Il me semble les voir encore, là, dans le berceau, l’une à côté de l’autre ; elles se griffaient entre elles avec ces menottes si grêles et pourtant contractées comme par un instinct sauvage, l’instinct de ces deux petits chats que je retrouvais tous les matins dans les souricières. Elles non plus n’avaient pas la force de vagir, comme eux de miauler ; et cependant, voyez, elles se griffaient !

Je les séparai, et au premier contact de ces chairs tendres et froides, j’eus un frisson nouveau, un tremblement de tendresse, ineffable : elles étaient miennes !

L’une mourut quelques jours après ; mais l’autre voulut me donner le temps de m’attacher à elle, avec toute l’ardeur d’un père qui, n’ayant plus rien d’autre dans la vie, fait de sa petite créature le but unique, la raison exclusive de son existence ; elle eut la cruauté de mourir quand elle avait déjà presque un an, et s’était faite si jolie, avec ses boucles d’or que je m’enroulais autour des doigts, et que je baisais sans m’en rassasier jamais ! Elle m’appelait : « Papa », et je lui répondais aussitôt : « Ma fille » ; et elle de nouveau : « Papa » ; comme cela, sans raison, comme s’appellent les oiseaux entre eux.
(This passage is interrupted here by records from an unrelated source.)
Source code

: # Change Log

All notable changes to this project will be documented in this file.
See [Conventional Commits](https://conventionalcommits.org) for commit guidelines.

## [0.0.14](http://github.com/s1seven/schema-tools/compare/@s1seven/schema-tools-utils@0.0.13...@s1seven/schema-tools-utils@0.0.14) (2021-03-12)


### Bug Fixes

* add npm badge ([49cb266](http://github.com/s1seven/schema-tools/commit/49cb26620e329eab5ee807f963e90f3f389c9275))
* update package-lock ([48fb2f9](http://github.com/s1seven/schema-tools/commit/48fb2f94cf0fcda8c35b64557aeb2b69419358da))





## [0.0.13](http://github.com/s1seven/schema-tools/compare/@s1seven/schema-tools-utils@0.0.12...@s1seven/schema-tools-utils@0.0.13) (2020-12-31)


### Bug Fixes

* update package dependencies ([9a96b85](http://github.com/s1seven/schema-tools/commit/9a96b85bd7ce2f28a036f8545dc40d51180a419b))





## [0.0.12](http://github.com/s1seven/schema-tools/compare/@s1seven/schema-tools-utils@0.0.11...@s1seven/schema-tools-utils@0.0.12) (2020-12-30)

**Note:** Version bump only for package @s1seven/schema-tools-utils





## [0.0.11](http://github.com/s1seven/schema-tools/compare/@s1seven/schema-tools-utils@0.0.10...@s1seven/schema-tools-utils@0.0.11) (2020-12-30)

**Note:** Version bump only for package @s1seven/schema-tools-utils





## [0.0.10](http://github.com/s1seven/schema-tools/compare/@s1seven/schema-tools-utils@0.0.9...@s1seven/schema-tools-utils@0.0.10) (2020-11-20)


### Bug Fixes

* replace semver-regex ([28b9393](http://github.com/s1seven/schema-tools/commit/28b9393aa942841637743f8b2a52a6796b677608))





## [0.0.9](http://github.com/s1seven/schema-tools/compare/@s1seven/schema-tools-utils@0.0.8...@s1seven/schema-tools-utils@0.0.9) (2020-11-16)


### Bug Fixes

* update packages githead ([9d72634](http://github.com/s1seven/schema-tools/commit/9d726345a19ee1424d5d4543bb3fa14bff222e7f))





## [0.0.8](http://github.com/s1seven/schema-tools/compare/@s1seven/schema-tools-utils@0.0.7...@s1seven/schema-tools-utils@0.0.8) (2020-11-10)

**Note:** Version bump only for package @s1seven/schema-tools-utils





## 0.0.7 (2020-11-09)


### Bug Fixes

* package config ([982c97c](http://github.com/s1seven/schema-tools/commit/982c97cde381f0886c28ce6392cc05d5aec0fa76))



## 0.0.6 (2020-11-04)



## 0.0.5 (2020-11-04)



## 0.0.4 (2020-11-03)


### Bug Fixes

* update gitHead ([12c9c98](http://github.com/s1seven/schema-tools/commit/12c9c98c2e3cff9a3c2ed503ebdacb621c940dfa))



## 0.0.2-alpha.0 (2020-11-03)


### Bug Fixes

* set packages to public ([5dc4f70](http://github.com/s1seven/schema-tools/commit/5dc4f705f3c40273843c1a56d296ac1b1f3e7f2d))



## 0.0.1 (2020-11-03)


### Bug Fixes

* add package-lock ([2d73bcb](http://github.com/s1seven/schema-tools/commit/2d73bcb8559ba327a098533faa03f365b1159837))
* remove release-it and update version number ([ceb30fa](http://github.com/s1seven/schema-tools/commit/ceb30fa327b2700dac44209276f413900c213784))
Elle mourut en même temps que ma pauvre maman, le même jour et presque à la même heure. Je ne savais plus comment partager mes soins et ma peine. Je laissais ma petite qui reposait et je courais chez maman, qui ne se souciait pas d’elle-même et m’interrogeait sur sa petite-fille, se morfondant de ne plus pouvoir la revoir, l’embrasser pour la dernière fois. Et cela dura neuf jours, ce supplice ! Eh bien ! après neuf jours et neuf nuits de veille assidue, sans fermer l’œil même pour une minute… dois-je le dire ? – beaucoup peut-être auraient honte de le confesser, mais c’est pourtant bien humain – je ne sentis aucune peine sur le moment. Je restai un instant dans une morne stupeur, et je m’endormis. Il me fallut d’abord dormir. Puis, quand je me réveillai, la douleur m’assaillit, rageuse, féroce, pour ma petite fille, pour ma pauvre maman, qui n’étaient plus… Et je faillis en devenir fou. Toute une nuit j’errai par le pays et par la campagne, je ne sais avec quelles idées dans l’esprit ; je sais qu’à la fin je me retrouvai dans le domaine de l’Épinette, près du bief du moulin, et qu’un certain Philippe, vieux meunier, de garde là, me prit avec lui, me fit asseoir plus loin, sous les arbres, et me parla longtemps, longtemps de ma mère et aussi de mon père et des beaux temps lointains. Il me dit qu’il ne fallait pas pleurer et me désespérer ainsi, parce que c’était pour veiller sur ma petite fille, dans le monde de là-bas, que sa grand-mère était accourue, sa bonne petite grand-mère, qui lui parlerait de moi et ne la laisserait plus jamais seule…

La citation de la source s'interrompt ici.